The microcapsules had good solubility of 90.45% in freeze-drying, 95.95% in spray-drying and 95.95% in microwave-drying samples. The highest solubility was found with spray-drying and in microwave-drying samples because produced small size particles which submerged and dissolved rapidly in water. High solubility is desired since it increases the bioavailability of the encapsulated products [55,56]. In accordance with several studies [55,57], the present study revealed high solubilities (>90%) of the powders produced with maltodextrin. Independently to the drying techniques, the use of maltodextrin as the encapsulating agent facilitated the solubility of the powders, since maltodextrin has shown good solubility attributed to its hydrophilic character [57].

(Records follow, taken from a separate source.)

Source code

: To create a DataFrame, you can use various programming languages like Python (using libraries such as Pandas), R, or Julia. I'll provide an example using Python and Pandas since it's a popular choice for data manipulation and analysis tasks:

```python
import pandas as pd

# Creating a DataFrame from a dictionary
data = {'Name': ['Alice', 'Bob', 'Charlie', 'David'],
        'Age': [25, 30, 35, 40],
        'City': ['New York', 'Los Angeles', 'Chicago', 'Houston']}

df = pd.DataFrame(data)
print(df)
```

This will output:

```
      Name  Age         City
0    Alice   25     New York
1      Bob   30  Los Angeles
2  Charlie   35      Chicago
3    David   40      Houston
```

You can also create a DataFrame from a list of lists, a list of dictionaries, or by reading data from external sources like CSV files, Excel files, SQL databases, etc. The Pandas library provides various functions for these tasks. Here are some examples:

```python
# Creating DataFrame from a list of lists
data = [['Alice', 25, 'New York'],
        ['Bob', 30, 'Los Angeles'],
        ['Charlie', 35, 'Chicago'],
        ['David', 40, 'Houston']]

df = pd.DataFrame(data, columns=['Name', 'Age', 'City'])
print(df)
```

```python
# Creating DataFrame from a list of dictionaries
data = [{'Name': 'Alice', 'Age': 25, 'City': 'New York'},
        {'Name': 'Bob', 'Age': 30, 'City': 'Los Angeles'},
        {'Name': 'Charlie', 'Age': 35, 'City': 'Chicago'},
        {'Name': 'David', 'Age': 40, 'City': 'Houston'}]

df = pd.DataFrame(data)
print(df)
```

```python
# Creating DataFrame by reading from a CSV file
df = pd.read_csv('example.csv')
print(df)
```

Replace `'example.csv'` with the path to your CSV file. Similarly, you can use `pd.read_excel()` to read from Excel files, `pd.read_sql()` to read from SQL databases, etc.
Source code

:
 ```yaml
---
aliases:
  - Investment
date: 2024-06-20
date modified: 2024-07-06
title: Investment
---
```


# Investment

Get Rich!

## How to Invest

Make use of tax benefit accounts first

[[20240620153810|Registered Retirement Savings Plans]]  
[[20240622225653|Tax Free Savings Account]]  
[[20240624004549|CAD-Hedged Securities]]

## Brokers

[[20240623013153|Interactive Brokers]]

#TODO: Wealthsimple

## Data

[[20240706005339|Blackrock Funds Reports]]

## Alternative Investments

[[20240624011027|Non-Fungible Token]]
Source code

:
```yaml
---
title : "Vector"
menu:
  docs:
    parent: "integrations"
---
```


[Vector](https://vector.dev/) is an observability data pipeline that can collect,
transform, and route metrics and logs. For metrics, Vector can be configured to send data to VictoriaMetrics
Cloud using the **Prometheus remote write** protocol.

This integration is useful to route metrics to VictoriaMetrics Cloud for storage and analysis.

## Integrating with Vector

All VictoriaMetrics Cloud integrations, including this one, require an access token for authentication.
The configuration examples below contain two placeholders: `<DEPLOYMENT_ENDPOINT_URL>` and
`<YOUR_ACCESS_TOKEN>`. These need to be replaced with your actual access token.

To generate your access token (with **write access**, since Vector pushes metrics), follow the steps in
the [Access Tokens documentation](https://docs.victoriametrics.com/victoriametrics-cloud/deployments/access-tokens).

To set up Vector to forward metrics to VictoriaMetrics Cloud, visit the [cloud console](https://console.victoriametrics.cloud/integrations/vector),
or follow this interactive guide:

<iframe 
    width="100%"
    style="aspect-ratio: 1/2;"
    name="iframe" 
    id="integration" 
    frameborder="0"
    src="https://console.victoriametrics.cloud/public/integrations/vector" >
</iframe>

The bulk and tapped bulk densities are essential criteria for storage and packaging. The powders that displayed low bulk densities are more subjected to oxidation and have low storage stability because of more air between their cavities [58]. As can be seen in Table 7, the powder produced by microwave-drying provided significantly higher bulk density (0.49 g/cm³) than those of spray-drying powder (0.20 g/cm³) and freeze-drying (0.11 g/cm³). Likewise, the powder produced by microwave-drying had significantly higher tapped bulk density (0.59 g/cm³) than those of spray-drying (0.39 g/cm³) and freeze-drying (0.15 g/cm³). Peleg and Bagley [59] have affirmed that the bulk density of food processed to powder varies from 0.4 to 0.95. Not far from our findings, Che Man et al. [60] have found that the spray-dried products had a higher density than freeze-dried products. Carr’s index is generally used to evaluate the flow properties of powders. Carr’s index was 17.00, 27.00 and 48.00% for microwave, freeze and spray-dried products, respectively. According to the classification of Turchiuli et al. [61], microwave, freeze and spray-dried samples represented good, bad and very bad flowability, respectively. The bad Carr’s index of freeze and spray-dried samples might be due to higher moisture content which causes particles to stick and increases the resistance to flow [62]. It might also due small size and irregular shape of these microcapsules [61,62].

4. Conclusions

The response surface methodology was applied to determine the conditions that provide the highest values of TPC, TFC, FRAP and DPPH of cornsilk. The optimum conditions were 0.5 g for solid load, 62.10 min for decoction time and 80 °C for temperature. At the optimum conditions, the predicted results were 46.39 mg GAE/g, 6.29 mg ECE/g, 109.28 mmol TE/g, and 160.72 mmol ISE/g for TPC, TFC, DPPH radical scavenging, and FRAP, respectively, whereas the experimental results were found close to the predicted values as 58.87 ± 1.38 mg GAE/g, 6.64 ± 0.12 mg ECE/g, 132.63 ± 1.66 mmol TE/g, and 172.30 ± 3.40 for TPC, TFC, DPPH radical scavenging, and FRAP, respectively. The efficiency of 98.85 ± 0.90%, 97.95 ± 4.21%, 70.39 ± 6.20%, 82.45 ± 0.89% was obtained for TPC, TFC, DPPH radical scavenging, and FRAP, respectively. The results of antioxidant properties showed that the freeze-drying provided the highest efficiency. The highest recovery of phenolic compounds, microstructure, thermograms, and FTIR of the encapsulated samples showed that the encapsulation process was successful, and the freeze-drying was the best drying technique. The glass transition temperatures were 148.25 °C, 143.40 °C, and 171.09 °C for freeze-dried, spray-dried, and microwave-dried samples. The microwave-dried samples displayed the highest bulk and tapped bulk densities, which are desirable. However, the spray-dried samples had increased water activity, while the lowest values were found in freeze-dried and microwave-dried samples. This work confirmed the feasibility of the encapsulation of phenolic compounds of a cornsilk extract with maltodextrin using freeze-drying, spray-drying, and microwave-drying. Further studies should be carried out on the bioavailability and anti-microbial properties of the encapsulated products.